Giulia y Los Tellarini plus the Bright-Size Gypsies
(Purcell Room, London Jazz Festival, November 19th 2009, review of the Bright-Size Gypsies by Rob Mallows)
Simon Harris and The Bright Size Gypsies (photo above in Symphony Hall, Birmingham- credit: Gary Corbett) are the sort of act which would normally go under my musical radar. I’ve never listened to gypsy jazz in anger, but Harris’ modern twist on this old-school style, with ska and pop stylings mixed in with Django-inspired guitars, worked on the whole. This was a fun 50 minute set. When musicians on stage are clearly having a blast, that transmits itself to the listener.
The music was lively – the cover of Billie Jean by Michael Jackson was an odd idea, but none the less effective; their play on the Jaws theme with Shark Eyes was more infectious than swine flu. I was less sure about Chinese Cowboy, which I’d file under the rare heading of comedy jazz – but totting it up there were more hits than misses. My friend Mark felt the sound wasn’t sufficiently ‘gypsy’; for me that was more of a good thing.
Simon Harris’s cheeky chappy stage persona – like a jazz Phil Daniels channelling Ian Dury via The Specials – created a good rapport with the audience, four of whom upped and left after one song – what gives there? – and he was ably supported by some great musicians.
Mentioned in despatches should be Frank Moon for his energetic acoustic guitar and banjo playing; the all female rhythm section of bassist Ruth Goller – taking time off from Acoustic Ladyland – and drummer Joelle Barker who marshalled the tempo changes well; and Dave Shulman’s clarinet and sax sound was straight out of a wartime dance hall. Bev Lee Harling from Mediaeval Baebes and Esther Dee on vocals were compelling, too – their coquettish dancing, corsages and close harmony doo-wop singing suggesting a couple of would-be forces sweethearts. Easy on both the eye and the ear!

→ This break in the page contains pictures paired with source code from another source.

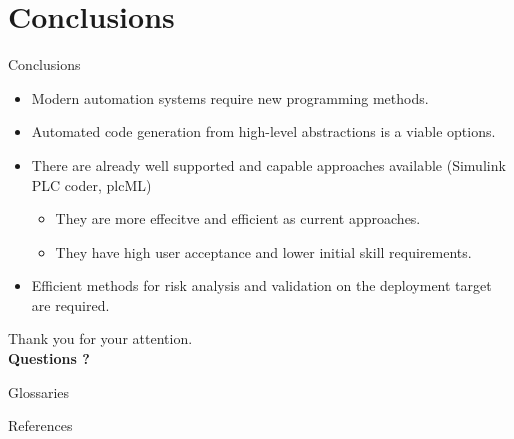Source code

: \documentclass[18pt]{beamer}
\begin{document}
\section{Conclusions}
\begin{frame}{Conclusions}

\begin{itemize}
    \item Modern automation systems require new programming methods.
    \pause
    \item Automated code generation from high-level abstractions is a viable options.
    \pause
    \item There are already well supported and capable approaches available (Simulink PLC coder, plcML)
    \begin{itemize}
        \item They are more effecitve and efficient as current approaches.
        \item They have high user acceptance and lower initial skill requirements.
    \end{itemize}
    \pause
    \item Efficient methods for risk analysis and validation on the deployment target are required.
\end{itemize}
\end{frame}

\begin{frame}
\vfill
\centering
{\LARGE Thank you for your attention.}\\
\vspace{1cm}
{\Large \textbf{Questions ?}}
\vfill
\end{frame}

\appendix
\beginbackup

\nocite{*}

\begin{frame}[allowframebreaks]{Glossaries}
\printglossaries
\end{frame}

\begin{frame}[allowframebreaks]{References}
\printbibliography
\end{frame}

\backupend
\end{document}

This is what festivals should be about: uncovering something new and giving it a go.
Giulia y Los Tellarini. It was quite simple to see how this was supposed to work. All that Giulia Tellarini needed to do was to bounce onto the Purcell Room stage with her Sinead O’Connor crewcut and her black velvet mini-dress and high heels, to offer warm greetings from Barcelona to a full house straight in from the cold of a London night in November. Perhaps mention Woody Allen and the film. Instant sunshine, guaranteed.
So far, so good, perhaps. But, at least for this pair of ears, that was as good it got. Giulia- an air pilot’s daughter from Treviso by way of Cottesmore, Leicestershire and Barcelona has that kind of voice which doesn’t so much cut through textures as strip paint. And the band, from one of Europe’s great maritime cities, were barely seaworthy. In fact, the approximate bassist didn’t provide any sort of anchor; the tuning of the other three plucked instruments made me feel a little seasick; and the band seemed to find it hard to navigate its way through a modulation without losing a player or two overboard.
I recognize this type of band, delivering music with an energy which can be irresistibly raw and gritty. But Los Tellarini were having a distinctly off night.